Where the bodies are buried | News | Halifax, Nova Scotia | THE COAST

Where the bodies are buried

Halifax’s uneasy relationship with the Titanic 100 industry.

Where the bodies are buried
The tragedy and the toy: A rare Titanic deck chair at the Maritime Museum of the Atlantic, and a not-rare-enough bouncy castle.

Pigeon Forge is a small town in Tennessee, close to Great Smoky Mountains National Park. Savvy development has helped the town become a full-blown tourist mecca, offering a range of diversions from the Dolly Parton-themed amusement park Dollywood, to indoor skydiving, to shopping in umpteen outlet stores. Pigeon Forge is the sort of place people go because people go there. And such is the state of the Titanic tourism industry that this land-locked burg with no connection to the disaster can become a star.

The Titanic Museum Attraction bills itself as the "world's largest" permanent exhibition devoted to the doomed ocean liner. John Joslyn says he founded the museum, in a building that looks like the Titanic, as an expression of his "magnificent obsession" with the ship. That obsession started taking shape in 1987, when Joslyn---a TV producer who'd just made The Mystery of Al Capone's Vaults---was part of a mission to explore the Titanic's wreckage for the show Return to Titanic...Live. Nearly 20 years later he opened his first Museum Attraction, in the tourist town of Branson, Missouri. The Pigeon Forge branch launched in 2010, the location chosen for its commercial potential as "one of the fastest growing tourist destinations in America, attracting more than 11 million visitors every year," explains the museum's website.

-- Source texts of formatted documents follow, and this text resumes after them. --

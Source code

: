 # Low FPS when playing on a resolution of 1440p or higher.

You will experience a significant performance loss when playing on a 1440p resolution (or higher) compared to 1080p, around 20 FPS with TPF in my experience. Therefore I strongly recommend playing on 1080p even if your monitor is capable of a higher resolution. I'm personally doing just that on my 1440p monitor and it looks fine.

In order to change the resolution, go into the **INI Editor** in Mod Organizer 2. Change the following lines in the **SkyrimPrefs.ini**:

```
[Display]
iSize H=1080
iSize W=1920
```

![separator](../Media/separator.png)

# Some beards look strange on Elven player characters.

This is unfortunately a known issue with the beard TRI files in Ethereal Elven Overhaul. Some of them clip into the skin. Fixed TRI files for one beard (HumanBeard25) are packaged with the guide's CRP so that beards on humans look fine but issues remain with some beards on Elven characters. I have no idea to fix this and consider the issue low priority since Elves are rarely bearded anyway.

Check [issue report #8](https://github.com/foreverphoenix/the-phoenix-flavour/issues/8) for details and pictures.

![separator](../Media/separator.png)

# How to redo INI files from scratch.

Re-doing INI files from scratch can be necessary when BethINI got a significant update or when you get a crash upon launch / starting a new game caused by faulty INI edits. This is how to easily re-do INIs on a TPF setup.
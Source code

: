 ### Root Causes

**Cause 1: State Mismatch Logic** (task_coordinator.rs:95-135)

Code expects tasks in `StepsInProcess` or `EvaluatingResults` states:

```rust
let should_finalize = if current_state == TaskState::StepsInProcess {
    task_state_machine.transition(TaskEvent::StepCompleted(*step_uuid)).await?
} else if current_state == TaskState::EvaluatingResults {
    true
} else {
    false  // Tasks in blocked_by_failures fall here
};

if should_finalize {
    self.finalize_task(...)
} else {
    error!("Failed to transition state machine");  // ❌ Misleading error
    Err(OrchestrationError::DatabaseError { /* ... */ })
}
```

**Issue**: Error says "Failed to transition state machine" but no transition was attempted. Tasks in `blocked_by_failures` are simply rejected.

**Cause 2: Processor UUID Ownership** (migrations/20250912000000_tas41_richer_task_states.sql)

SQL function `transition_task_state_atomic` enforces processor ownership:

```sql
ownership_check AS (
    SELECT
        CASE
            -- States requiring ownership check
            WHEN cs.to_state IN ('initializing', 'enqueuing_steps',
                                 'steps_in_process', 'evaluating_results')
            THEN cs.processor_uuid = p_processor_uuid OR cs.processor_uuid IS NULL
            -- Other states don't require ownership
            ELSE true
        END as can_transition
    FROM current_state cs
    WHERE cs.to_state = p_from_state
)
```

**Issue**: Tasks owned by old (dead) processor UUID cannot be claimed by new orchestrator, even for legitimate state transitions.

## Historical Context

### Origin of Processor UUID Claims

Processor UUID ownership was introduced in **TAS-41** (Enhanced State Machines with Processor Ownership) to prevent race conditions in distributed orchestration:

Joslyn seems to be a modern-day mixture of Jules Verne and PT Barnum. Museum visitors receive a "boarding pass" on arrival with the name of an actual Titanic passenger or crew member. Things to see inside include the replica Grand Staircase, a wall of frozen water to let guests "touch a real iceberg," a videogame simulation where people can try to steer the Titanic off its collision course with destiny and the Discovery Room, with images from Joslyn's expedition to the wreck site.

At the end of the tour is the Memorial Room, where each visitor discovers if "their" passenger from the boarding pass survived the sinking or not. In this way, the tragedy is made real.

The inevitable museum shop sells all manner of tchotchkes. To honour the centennial of the April 15, 1912 sinking, the museum created a 1st Class Maid 100th Anniversary Edition Doll, a limited-edition that comes with a certificate of authenticity. In this way, the tragedy is made into a $14.99 plush toy.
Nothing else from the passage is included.